Growing up, I was a fan of the Choose Your Own Adventure books.
If you are not familiar with the series, the reader is the main character. As the main character, you are in charge of what happens in the story.
The way the books do this is by introducing a storyline, which moves along until you reach a crossroad. You then need to make a choice to keep on reading.
Your choices will have different consequences…and endings.
The ‘wrong’ choice could set you back to where you started…or worse. It could lead you to a premature (and usually very creative) death.
Much of what I liked about the books was that there was no clear right or wrong choice.
Any decision you made could have very unpredictable consequences.
The reason for this was that you didn’t know all the facts until AFTER you made a decision. You had to make a choice with the little information you had at hand.
As they say, hindsight is 20/20…
So, you try to make what you think is the best choice for the situation, with the limited amount of information you have.
Sometimes, this would lead you to the best possible outcome. But often it didn’t.
Much like in life and investing, you try to interpret the world around you and make decisions based on the small window of information you have available.
Right now, economists are trying to determine the likelihood, and consequence, of a possible trade war between the US and China…with the limited amount of information we have.
Trade war talk between the US and China has been heating up recently.
The current status of the trade war
Last month, the US imposed tariffs on steel (25%) and aluminium (10%). They temporarily suspended tariffs for the European Union, Argentina, Australia, Brazil, Canada, Mexico and South Korea.
But not for China.
Over the weekend, China retaliated…with more tariffs.
China has imposed duties on 128 imports, worth US$3 billion.
The tariffs affect mostly agricultural products, a hit at the sector that voted for Trump. They include wine, pork, fruit, nuts and other products.
China says the measure is a way to pressure the US to back down from a trade war.
While there is a lot of indications that they are both on the trade war path, both parties so far are taking relatively cautious steps. Which could indicate they are just warming up to induce negotiations.
As we told you back in March, the US imposing steel and aluminium tariffs doesn’t really affect China. Chinese aluminium exports to the US make up only 2.1% of China’s production. And steel exports are just 0.2%.
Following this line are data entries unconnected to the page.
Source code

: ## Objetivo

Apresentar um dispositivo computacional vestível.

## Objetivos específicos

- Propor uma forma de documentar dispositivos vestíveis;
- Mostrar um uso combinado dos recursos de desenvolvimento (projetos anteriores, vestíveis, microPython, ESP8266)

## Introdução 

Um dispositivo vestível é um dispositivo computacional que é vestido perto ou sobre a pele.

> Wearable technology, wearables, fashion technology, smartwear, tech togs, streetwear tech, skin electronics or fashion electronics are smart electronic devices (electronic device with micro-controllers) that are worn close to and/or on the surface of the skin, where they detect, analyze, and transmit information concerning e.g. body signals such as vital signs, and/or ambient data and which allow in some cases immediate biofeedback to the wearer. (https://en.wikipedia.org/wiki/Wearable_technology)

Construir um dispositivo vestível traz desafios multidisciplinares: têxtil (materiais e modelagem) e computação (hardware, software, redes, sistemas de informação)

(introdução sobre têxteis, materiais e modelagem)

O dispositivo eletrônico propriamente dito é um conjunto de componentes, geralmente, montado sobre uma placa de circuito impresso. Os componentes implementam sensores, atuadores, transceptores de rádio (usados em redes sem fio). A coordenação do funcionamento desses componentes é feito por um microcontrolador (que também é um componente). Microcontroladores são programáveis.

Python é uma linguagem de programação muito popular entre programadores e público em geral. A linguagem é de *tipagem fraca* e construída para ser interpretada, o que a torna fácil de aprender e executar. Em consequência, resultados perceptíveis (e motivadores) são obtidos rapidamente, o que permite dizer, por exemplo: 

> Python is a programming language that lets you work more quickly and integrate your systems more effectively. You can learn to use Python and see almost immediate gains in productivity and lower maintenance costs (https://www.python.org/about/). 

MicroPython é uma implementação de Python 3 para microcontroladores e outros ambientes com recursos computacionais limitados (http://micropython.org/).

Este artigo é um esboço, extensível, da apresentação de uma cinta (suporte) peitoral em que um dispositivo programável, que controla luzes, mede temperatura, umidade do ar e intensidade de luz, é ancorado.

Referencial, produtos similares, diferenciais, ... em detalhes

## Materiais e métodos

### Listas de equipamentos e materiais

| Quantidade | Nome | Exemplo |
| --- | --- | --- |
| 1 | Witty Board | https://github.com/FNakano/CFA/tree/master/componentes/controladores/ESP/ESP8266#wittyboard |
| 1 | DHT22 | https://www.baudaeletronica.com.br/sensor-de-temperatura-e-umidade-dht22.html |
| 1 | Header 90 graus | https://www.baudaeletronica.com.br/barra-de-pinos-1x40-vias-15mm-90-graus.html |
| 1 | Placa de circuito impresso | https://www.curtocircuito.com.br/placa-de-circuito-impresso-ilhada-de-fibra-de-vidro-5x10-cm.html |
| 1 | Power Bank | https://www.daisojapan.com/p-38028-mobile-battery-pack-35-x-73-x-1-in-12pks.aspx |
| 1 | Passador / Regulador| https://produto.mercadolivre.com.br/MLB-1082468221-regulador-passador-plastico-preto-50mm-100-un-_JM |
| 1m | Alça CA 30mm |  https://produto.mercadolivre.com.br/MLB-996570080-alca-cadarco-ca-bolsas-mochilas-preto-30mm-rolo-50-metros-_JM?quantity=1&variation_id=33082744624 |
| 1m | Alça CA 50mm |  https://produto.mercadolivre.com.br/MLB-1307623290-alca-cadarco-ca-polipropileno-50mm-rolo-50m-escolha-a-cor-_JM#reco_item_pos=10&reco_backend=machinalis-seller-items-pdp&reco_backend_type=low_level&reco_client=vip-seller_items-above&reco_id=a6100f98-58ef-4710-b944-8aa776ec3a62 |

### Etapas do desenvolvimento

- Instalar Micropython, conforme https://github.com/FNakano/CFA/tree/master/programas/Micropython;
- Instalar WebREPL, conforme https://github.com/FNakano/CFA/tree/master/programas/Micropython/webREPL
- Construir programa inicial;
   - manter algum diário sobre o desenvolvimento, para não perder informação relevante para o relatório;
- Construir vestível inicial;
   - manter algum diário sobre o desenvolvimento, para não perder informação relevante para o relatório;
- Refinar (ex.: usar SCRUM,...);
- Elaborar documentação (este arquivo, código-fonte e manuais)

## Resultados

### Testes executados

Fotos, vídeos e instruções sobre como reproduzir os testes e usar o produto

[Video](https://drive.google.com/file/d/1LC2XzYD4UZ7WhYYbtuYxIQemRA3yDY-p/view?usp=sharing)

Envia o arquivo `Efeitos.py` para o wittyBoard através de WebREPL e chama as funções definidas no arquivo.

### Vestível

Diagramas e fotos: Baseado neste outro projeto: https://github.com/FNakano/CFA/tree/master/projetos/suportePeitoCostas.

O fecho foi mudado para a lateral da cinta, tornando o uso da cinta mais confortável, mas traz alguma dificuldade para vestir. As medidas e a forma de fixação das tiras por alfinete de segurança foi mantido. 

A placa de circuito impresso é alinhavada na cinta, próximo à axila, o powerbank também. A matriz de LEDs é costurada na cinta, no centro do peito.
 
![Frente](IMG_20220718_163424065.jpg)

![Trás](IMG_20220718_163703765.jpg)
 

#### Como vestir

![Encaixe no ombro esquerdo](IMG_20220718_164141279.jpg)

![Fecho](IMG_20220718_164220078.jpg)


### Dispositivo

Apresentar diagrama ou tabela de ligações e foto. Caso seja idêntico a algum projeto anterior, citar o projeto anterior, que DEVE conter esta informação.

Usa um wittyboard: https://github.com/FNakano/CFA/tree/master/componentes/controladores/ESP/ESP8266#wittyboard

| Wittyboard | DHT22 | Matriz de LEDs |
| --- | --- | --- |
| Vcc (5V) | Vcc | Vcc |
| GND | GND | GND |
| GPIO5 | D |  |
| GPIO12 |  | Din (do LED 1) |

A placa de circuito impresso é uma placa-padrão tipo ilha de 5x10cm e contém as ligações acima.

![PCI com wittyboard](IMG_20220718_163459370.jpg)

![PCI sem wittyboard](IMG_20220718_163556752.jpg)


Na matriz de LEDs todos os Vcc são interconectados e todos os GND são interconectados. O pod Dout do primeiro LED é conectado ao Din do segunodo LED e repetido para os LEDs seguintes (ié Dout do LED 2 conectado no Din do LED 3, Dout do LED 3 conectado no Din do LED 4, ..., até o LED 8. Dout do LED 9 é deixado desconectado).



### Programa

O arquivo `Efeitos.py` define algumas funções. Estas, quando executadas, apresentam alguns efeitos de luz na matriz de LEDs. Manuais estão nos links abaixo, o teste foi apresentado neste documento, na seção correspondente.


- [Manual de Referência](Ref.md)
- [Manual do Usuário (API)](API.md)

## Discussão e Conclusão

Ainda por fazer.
The same goes for China’s recent move.
They haven’t targeted the big ticket items like soybeans, aircrafts and vehicles.
But, in saying this, things could escalate quickly.
The US is now looking to impose tariffs on about US$60 billion of Chinese imports as they accused china of stealing US intellectual property.
According to the Office of the US Trade Representative, the US currently imports US$478.8 billion from China while US exports to China were worth US$169.8 billion.
The US following through with these tariffs would impact about 12% of China’s exports into the US.
That would be a big hit.
It is likely China would also retaliate with another big hit, maybe even target one of the big ticket items.
How could the trade war affect the economy?
How could a trade war affect us?
Well, KPMG economics has tried to model several scenarios.
According to them, a 5% increase in tariffs by all countries on manufactured goods would slow the global economy by 1.3%. The European Union, the UK and Canada would enter a recession and Australia would see a drop in growth by 0.8%.
This is the least worse-case scenario.
If all countries impose tariffs by 10%, the world could enter a severe recession. This could decrease Australia’s GDP by $35 billion.
As KPMG research shows, while all countries lose under the tit-for-tat escalation, the US economy would be the one to lose the least. While Canada and Europe would lose the most.
As Brendan Rynne, KPMG Australia Chief Economist warned:
‘Our modelling shows that countries would be wise to consider how to respond to any import tariffs implemented by the US.
‘While all countries lose under these scenarios, the US lose by considerably less than others do.’
While China and the US look open to negotiate, the outlook could definitely change quickly. That is the thing with trade wars…
Tensions could fizzle out as both sides negotiate a solution.
Or we could see an escalation as both sides increase their responses…and the world’s largest economy decides to confront its up and coming competitor.
A full on trade war could lead the world into a recession.
Meanwhile, YOU as an investor try to choose the best option to protect your portfolio. You and YOU ALONE are in charge of safeguarding it.